◆ **WHAT YOU HAVE TO DO**
The listing below is to be copied in full, line by line.

◆ **STUDY MATERIAL**
[Start of section]

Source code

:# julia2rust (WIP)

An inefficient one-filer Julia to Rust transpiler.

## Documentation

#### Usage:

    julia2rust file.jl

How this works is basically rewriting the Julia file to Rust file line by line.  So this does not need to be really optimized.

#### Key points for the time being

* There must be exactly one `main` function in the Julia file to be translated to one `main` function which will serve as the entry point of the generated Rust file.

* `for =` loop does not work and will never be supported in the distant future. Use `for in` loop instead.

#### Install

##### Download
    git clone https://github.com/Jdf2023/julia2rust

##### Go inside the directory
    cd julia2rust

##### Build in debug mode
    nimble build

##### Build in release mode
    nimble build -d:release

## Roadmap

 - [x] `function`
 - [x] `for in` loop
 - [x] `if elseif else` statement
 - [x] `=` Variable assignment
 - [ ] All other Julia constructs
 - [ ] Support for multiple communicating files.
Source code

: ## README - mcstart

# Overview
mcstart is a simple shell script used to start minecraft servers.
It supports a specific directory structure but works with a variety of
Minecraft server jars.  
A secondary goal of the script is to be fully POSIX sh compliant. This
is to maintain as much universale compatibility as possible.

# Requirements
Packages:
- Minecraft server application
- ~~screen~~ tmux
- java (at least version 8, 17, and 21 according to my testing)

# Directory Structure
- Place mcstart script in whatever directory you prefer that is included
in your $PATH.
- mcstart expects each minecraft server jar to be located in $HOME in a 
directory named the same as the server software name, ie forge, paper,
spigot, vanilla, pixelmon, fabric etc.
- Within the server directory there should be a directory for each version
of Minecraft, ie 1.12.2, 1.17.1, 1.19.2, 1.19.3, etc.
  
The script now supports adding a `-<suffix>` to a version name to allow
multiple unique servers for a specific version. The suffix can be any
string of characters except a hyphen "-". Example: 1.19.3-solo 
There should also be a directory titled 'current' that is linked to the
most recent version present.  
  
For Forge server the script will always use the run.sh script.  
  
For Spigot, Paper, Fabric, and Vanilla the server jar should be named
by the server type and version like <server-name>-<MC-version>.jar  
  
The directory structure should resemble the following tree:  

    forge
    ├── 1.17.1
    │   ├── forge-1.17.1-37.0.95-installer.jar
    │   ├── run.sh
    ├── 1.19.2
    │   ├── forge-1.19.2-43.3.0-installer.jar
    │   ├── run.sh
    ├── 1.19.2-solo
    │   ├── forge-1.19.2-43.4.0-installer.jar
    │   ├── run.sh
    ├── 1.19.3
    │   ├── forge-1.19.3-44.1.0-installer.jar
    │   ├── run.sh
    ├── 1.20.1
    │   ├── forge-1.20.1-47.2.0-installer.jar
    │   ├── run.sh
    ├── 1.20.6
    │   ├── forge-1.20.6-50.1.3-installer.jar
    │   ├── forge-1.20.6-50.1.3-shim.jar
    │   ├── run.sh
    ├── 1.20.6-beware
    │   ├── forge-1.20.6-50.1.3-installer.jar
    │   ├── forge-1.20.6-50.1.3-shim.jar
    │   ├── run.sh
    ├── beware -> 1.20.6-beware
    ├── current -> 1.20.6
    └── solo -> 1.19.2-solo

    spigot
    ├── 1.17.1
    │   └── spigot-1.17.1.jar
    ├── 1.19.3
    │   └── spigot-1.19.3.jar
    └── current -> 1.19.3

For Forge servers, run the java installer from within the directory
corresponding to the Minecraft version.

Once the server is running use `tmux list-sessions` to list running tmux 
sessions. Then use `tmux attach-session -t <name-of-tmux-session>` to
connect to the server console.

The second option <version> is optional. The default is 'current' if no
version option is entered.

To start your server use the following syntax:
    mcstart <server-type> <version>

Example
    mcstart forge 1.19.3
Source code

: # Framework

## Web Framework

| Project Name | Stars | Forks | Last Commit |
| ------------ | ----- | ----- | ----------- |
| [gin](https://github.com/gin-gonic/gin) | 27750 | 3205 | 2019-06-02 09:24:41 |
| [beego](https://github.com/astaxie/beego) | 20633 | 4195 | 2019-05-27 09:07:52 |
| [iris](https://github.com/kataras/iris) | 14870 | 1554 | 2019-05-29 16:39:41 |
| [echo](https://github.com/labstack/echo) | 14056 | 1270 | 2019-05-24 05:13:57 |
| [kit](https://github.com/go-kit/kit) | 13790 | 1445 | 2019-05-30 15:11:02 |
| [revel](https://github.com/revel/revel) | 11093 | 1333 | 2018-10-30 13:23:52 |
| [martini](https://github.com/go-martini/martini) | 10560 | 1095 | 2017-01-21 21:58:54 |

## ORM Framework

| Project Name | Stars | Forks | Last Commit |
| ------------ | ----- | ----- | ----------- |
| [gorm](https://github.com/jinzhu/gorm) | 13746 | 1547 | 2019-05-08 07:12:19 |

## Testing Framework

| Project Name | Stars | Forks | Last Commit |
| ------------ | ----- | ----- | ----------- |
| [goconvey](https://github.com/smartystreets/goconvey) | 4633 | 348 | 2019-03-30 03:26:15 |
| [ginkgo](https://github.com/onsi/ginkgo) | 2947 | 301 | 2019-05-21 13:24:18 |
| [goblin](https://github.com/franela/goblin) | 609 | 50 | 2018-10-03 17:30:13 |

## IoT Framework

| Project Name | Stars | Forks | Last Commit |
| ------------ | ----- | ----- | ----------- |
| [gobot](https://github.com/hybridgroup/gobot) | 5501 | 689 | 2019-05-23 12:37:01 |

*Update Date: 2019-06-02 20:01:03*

[End of section]

◆ **WRITTEN SOLUTION**
Source code

:# julia2rust (WIP)

An inefficient one-filer Julia to Rust transpiler.

## Documentation

#### Usage:

    julia2rust file.jl

How this works is basically rewriting the Julia file to Rust file line by line.  So this does not need to be really optimized.

#### Key points for the time being

* There must be exactly one `main` function in the Julia file to be translated to one `main` function which will serve as the entry point of the generated Rust file.

* `for =` loop does not work and will never be supported in the distant future. Use `for in` loop instead.

#### Install

##### Download
    git clone https://github.com/Jdf2023/julia2rust

##### Go inside the directory
    cd julia2rust

##### Build in debug mode
    nimble build

##### Build in release mode
    nimble build -d:release

## Roadmap

 - [x] `function`
 - [x] `for in` loop
 - [x] `if elseif else` statement
 - [x] `=` Variable assignment
 - [ ] All other Julia constructs
 - [ ] Support for multiple communicating files.
Source code

: ## README - mcstart

# Overview
mcstart is a simple shell script used to start minecraft servers.
It supports a specific directory structure but works with a variety of
Minecraft server jars.  
A secondary goal of the script is to be fully POSIX sh compliant. This
is to maintain as much universale compatibility as possible.

# Requirements
Packages:
- Minecraft server application
- ~~screen~~ tmux
- java (at least version 8, 17, and 21 according to my testing)

# Directory Structure
- Place mcstart script in whatever directory you prefer that is included
in your $PATH.
- mcstart expects each minecraft server jar to be located in $HOME in a 
directory named the same as the server software name, ie forge, paper,
spigot, vanilla, pixelmon, fabric etc.
- Within the server directory there should be a directory for each version
of Minecraft, ie 1.12.2, 1.17.1, 1.19.2, 1.19.3, etc.
  
The script now supports adding a `-<suffix>` to a version name to allow
multiple unique servers for a specific version. The suffix can be any
string of characters except a hyphen "-". Example: 1.19.3-solo 
There should also be a directory titled 'current' that is linked to the
most recent version present.  
  
For Forge server the script will always use the run.sh script.  
  
For Spigot, Paper, Fabric, and Vanilla the server jar should be named
by the server type and version like <server-name>-<MC-version>.jar  
  
The directory structure should resemble the following tree:  

    forge
    ├── 1.17.1
    │   ├── forge-1.17.1-37.0.95-installer.jar
    │   ├── run.sh
    ├── 1.19.2
    │   ├── forge-1.19.2-43.3.0-installer.jar
    │   ├── run.sh
    ├── 1.19.2-solo
    │   ├── forge-1.19.2-43.4.0-installer.jar
    │   ├── run.sh
    ├── 1.19.3
    │   ├── forge-1.19.3-44.1.0-installer.jar
    │   ├── run.sh
    ├── 1.20.1
    │   ├── forge-1.20.1-47.2.0-installer.jar
    │   ├── run.sh
    ├── 1.20.6
    │   ├── forge-1.20.6-50.1.3-installer.jar
    │   ├── forge-1.20.6-50.1.3-shim.jar
    │   ├── run.sh
    ├── 1.20.6-beware
    │   ├── forge-1.20.6-50.1.3-installer.jar
    │   ├── forge-1.20.6-50.1.3-shim.jar
    │   ├── run.sh
    ├── beware -> 1.20.6-beware
    ├── current -> 1.20.6
    └── solo -> 1.19.2-solo

    spigot
    ├── 1.17.1
    │   └── spigot-1.17.1.jar
    ├── 1.19.3
    │   └── spigot-1.19.3.jar
    └── current -> 1.19.3

For Forge servers, run the java installer from within the directory
corresponding to the Minecraft version.

Once the server is running use `tmux list-sessions` to list running tmux 
sessions. Then use `tmux attach-session -t <name-of-tmux-session>` to
connect to the server console.

The second option <version> is optional. The default is 'current' if no
version option is entered.

To start your server use the following syntax:
    mcstart <server-type> <version>

Example
    mcstart forge 1.19.3
Source code

: # Framework

## Web Framework

| Project Name | Stars | Forks | Last Commit |
| ------------ | ----- | ----- | ----------- |
| [gin](https://github.com/gin-gonic/gin) | 27750 | 3205 | 2019-06-02 09:24:41 |
| [beego](https://github.com/astaxie/beego) | 20633 | 4195 | 2019-05-27 09:07:52 |
| [iris](https://github.com/kataras/iris) | 14870 | 1554 | 2019-05-29 16:39:41 |
| [echo](https://github.com/labstack/echo) | 14056 | 1270 | 2019-05-24 05:13:57 |
| [kit](https://github.com/go-kit/kit) | 13790 | 1445 | 2019-05-30 15:11:02 |
| [revel](https://github.com/revel/revel) | 11093 | 1333 | 2018-10-30 13:23:52 |
| [martini](https://github.com/go-martini/martini) | 10560 | 1095 | 2017-01-21 21:58:54 |

## ORM Framework

| Project Name | Stars | Forks | Last Commit |
| ------------ | ----- | ----- | ----------- |
| [gorm](https://github.com/jinzhu/gorm) | 13746 | 1547 | 2019-05-08 07:12:19 |

## Testing Framework

| Project Name | Stars | Forks | Last Commit |
| ------------ | ----- | ----- | ----------- |
| [goconvey](https://github.com/smartystreets/goconvey) | 4633 | 348 | 2019-03-30 03:26:15 |
| [ginkgo](https://github.com/onsi/ginkgo) | 2947 | 301 | 2019-05-21 13:24:18 |
| [goblin](https://github.com/franela/goblin) | 609 | 50 | 2018-10-03 17:30:13 |

## IoT Framework

| Project Name | Stars | Forks | Last Commit |
| ------------ | ----- | ----- | ----------- |
| [gobot](https://github.com/hybridgroup/gobot) | 5501 | 689 | 2019-05-23 12:37:01 |

*Update Date: 2019-06-02 20:01:03*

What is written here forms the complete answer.